Zawodnicy Vive Tauron Kielce rozpoczęli sezon od lekkiego falstartu. W meczu inaugurującym rozgrywki PGNiG Superligi mistrzowie Polski stracili punkt z Pogonią Szczecin. Żółto-Biało-Niebiescy skupiają się już jednak na kolejnym spotkaniu - starciu ze PGE Stalą Mielec i uważają, że w kolejnych meczach ich forma będzie lepsza niż w spotkaniu ze szczecinianami.

- Musi być lepiej, zawsze jest tak, że po ciężkich treningach przychodzi okres trochę gorszy, ale jak tylko złapiemy świeżość, to powinna być jazda w górę. Wszystko robimy, tak jak Talant Dujszebajew i Tomek Strząbała założyli w swoim programie przed sezonem.
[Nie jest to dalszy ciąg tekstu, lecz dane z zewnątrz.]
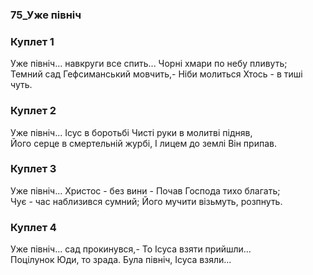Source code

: ### 75_Уже північ
### Куплет 1
Уже північ... навкруги все спить... Чорні хмари по небу пливуть;<br/>Темний сад Гефсиманський мовчить,- Ніби молиться Хтось - в тиші чуть.
### Куплет 2
Уже північ... Ісус в боротьбі Чисті руки в молитві підняв,<br/>Його серце в смертельній журбі, І лицем до землі Він припав.
### Куплет 3
Уже північ... Христос - без вини - Почав Господа тихо благать;<br/>Чує - час наблизився сумний; Його мучити візьмуть, розпнуть.
### Куплет 4
Уже північ... сад прокинувся,- То Ісуса взяти прийшли...<br/>Поцілунок Юди, то зрада. Була північ, Ісуса взяли...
Staramy się go wykonywać i szkoda, że nie zaczęliśmy tak, jak sobie założyliśmy. W pierwszej kolejce straciliśmy punkt, ale mamy teraz kolejny mecz, szansę na rehabilitację i możliwość, żeby wrócić na odpowiednie tory - twierdzi rozgrywający klubu z Kielc, Krzysztof Lijewski.

Kielczanie stracili punkt z zespołem innym niż Orlen Wisła Płock po raz pierwszy od 10 marca 2012. O wyniku ze Szczecina można więc mówić w kategoriach wielkiej sensacji.
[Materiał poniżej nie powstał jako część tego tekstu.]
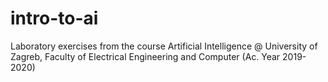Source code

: # intro-to-ai
 Laboratory exercises from the course Artificial Intelligence @ University of Zagreb, Faculty of Electrical Engineering and Computer (Ac. Year 2019-2020)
- Przyzwyczailiśmy siebie i kibiców, że nie tracimy punktów w lidze i to nas może zgubiło. Trzeba się uderzyć w pierś i teraz zagrać swój handball. Nic nadzwyczajnego, tylko to, czego oczekuje od nas trener, to, co tłumaczy nam na odprawach. Zagrać od początku do końca dobrze, nie popełniać prostych błędów i nie robić z bramkarza przeciwnika mistrza świata, tak jak to było w meczu w Szczecinie - mówi przed spotkaniem w Mielcu Lijewski.

Mimo słabszego początku sezonu, w meczu ze Stalą Mielec to kielczanie będą zdecydowanymi faworytami do zwycięstwa.

- To jest sport, wiadomo, że na papierze wyglądamy lepiej niż zespół z Mielca, ale przed spotkaniem z Pogonią też na papierze wyglądaliśmy lepiej, a nie wygraliśmy. Mecz o wszystko zweryfikuje, przed nim można teoretycznie wskazać faworyta, ale dopiero po ostatnim gwizdku jest się mądrzejszym. Mam nadzieję, że będzie dobrze - mówi zawodnik.

- Chcemy się zrehabilitować - mówi Krzysztof Lijewski przed mecze ze Stalą Mielec
- Chcemy się zrehabilitować - mówi Krzysztof Lijewski przed mecze ze Stalą Mielec

Mielczanie to zespół, który bazuje na dużej szybkości. Czeczeńcy już niejednokrotnie w starciach z Vive pokazywali, że nie boją się utytułowanych przeciwników i nie mają problemów ze zdobywaniem bramek. W poprzednich sezonach w starciach z mistrzami Polski zazwyczaj fenomenalnie funkcjonował ich kontratak. Czy kielczanie są przygotowani na szybką grę zawodników Stali?

- Ciężko pracowaliśmy w okresie przygotowawczym, mieliśmy dużo treningów interwałowych, więc wydaje mi się, że dotrzymamy tempa gospodarzom. Jesteśmy bardzo zmobilizowani po ostatnich wydarzeniach żeby zagrać jeszcze lepiej, żeby się zrehabilitować i wrócić na odpowiednie tory - komentuje Lijewski.

Kielczanie muszą radzić sobie bez nominalnego środkowego rozgrywającego, ponieważ z urazami zmagają się Grzegorz Tkaczyk i Uros Zorman. Jak gra się bez typowego playmakera?

- Gra się tak samo, jakby był. Nie jest tak, że nie mamy rozgrywającego, więc staniemy i rozłożymy ręce. Na środku grali Michał Jurecki i Ivan Cupić i radzili sobie całkiem nieźle. Nie można płakać, że są kontuzjowani środkowi rozgrywający i teraz gra się sypie. Mamy tylu dobrych i pełnowartościowych zawodników, że każdy może zagrać na innej pozycji przez jakiś czas po przygotowaniu taktycznym na treningach -twierdzi zawodnik.